The revised policy accommodates the continuous improvement processes and principles which the company implemented during the past year, including:
- control effectiveness audits to verify current controls;
- implementation of inherent and desired risk ratings on operational risks;
- revision of training documentation and the scheduling of structured training and risk identification sessions; and
- changes to our internally developed risk database to accommodate the changes implemented.
The objective of this policy is to enhance our ability to manage the uncertainties faced in our business. In the long run this will create greater conﬁdence in the company’s capacity to seize opportunities, alleviate risks and achieve sustainable successes.
In addition to the continuous risk management improvement process, the following actions were implemented:
Industrial audit on asset risks
An industrial audit was conducted to identify the top asset risks per operational centre that could have a significant impact on the availability of plants. Ten out of 62 risks identified in 2013 as priorities were mitigated with 19 risks in the process of being mitigated in 2014. Thus, 47% of top risks had been wholly or partially mitigated in the 2013/2014 period. New asset risks identified in 2014 were assessed and included in the risk registers. Risks identified as being part of the company’s top exposures will be highlighted and addressed accordingly.

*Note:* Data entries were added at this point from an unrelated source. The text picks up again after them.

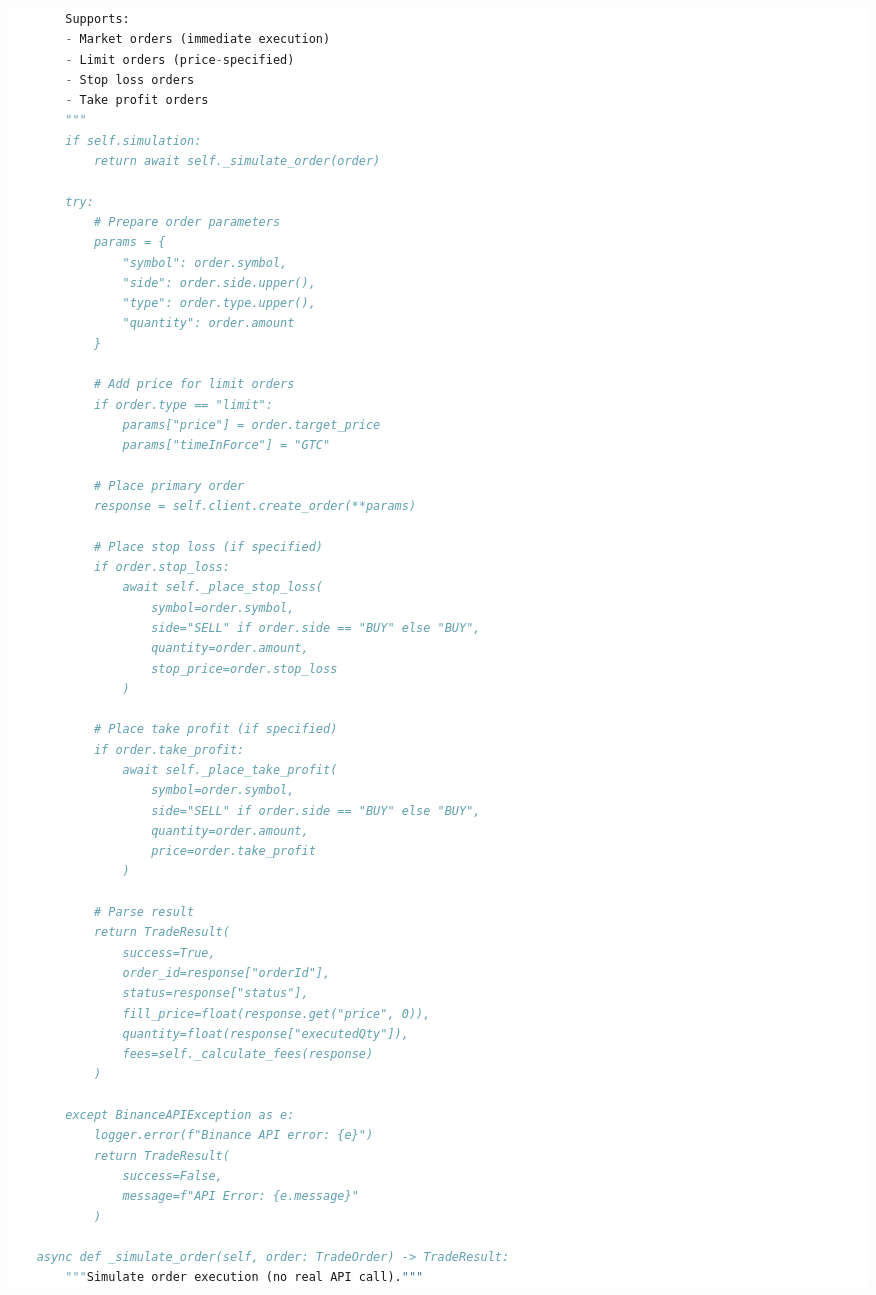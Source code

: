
 ```python
        Supports:
        - Market orders (immediate execution)
        - Limit orders (price-specified)
        - Stop loss orders
        - Take profit orders
        """
        if self.simulation:
            return await self._simulate_order(order)

        try:
            # Prepare order parameters
            params = {
                "symbol": order.symbol,
                "side": order.side.upper(),
                "type": order.type.upper(),
                "quantity": order.amount
            }

            # Add price for limit orders
            if order.type == "limit":
                params["price"] = order.target_price
                params["timeInForce"] = "GTC"

            # Place primary order
            response = self.client.create_order(**params)

            # Place stop loss (if specified)
            if order.stop_loss:
                await self._place_stop_loss(
                    symbol=order.symbol,
                    side="SELL" if order.side == "BUY" else "BUY",
                    quantity=order.amount,
                    stop_price=order.stop_loss
                )

            # Place take profit (if specified)
            if order.take_profit:
                await self._place_take_profit(
                    symbol=order.symbol,
                    side="SELL" if order.side == "BUY" else "BUY",
                    quantity=order.amount,
                    price=order.take_profit
                )

            # Parse result
            return TradeResult(
                success=True,
                order_id=response["orderId"],
                status=response["status"],
                fill_price=float(response.get("price", 0)),
                quantity=float(response["executedQty"]),
                fees=self._calculate_fees(response)
            )

        except BinanceAPIException as e:
            logger.error(f"Binance API error: {e}")
            return TradeResult(
                success=False,
                message=f"API Error: {e.message}"
            )

    async def _simulate_order(self, order: TradeOrder) -> TradeResult:
        """Simulate order execution (no real API call)."""
```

Outcomes from these audits were shared and discussed with relevant segment and group managers. The information shared clearly highlighted the capital requirements needed to address the top exposures per operational centre. Risks identified were also shared among our sister companies in the group’s Asia, Africa and CIS (ACIS) segment for benchmarking purposes.
The Vanderbijlpark BOF fire in 2013 initiated an interlock investigation into areas handling liquid steel. The investigation entails a cross-site assessment of all software and programmable logic controller interlocks to confirm that interlocks are correctly designed to prevent emergency situations.
Actions resulting from the investigation are implemented to address process safety with emergency procedures being adapted accordingly. Progress on the implementation of corrective actions is discussed at quarterly chief operating officer risk meetings.
Best practice procedures
Experts from ArcelorMittal group drafted best practice procedures based on lessons learned from incidents such as the BOF fire. Areas where these procedures are applicable are assessed and improvements implemented.
Baseline (process flow) risk identification and assessment
Jobs will change and hazards will change with them. New machinery, incidents, changes in legislation, relocations to new environments, procedural changes, speed of production, organisational changes and even the capabilities of operators are all variables that require re-study. A formal baseline risk review process was initiated in 2014 as a supplement to the continuous risk identification and assessment process adopted by the company.
Structured risk management awareness training
A structured process was followed to train/ re-train all applicable employees in the basic principles of risk management as well as on the enterprise risk application database. Training focused on changes adopted by the company as part of the continuous improvement process and on the importance of ensuring the integrity and detail of information in the risk database.
2014 risk highlights
Our board is ultimately responsible for risk management and has an audit and risk management committee which oversees risk policies and strategies. Risks reported to the board are also reported to the segment audit, risk and governance committees and to the group risk committee. IT forms an integral part of risk management, the board bearing responsibility for IT governance while delegating to management the implementation of the IT governance framework.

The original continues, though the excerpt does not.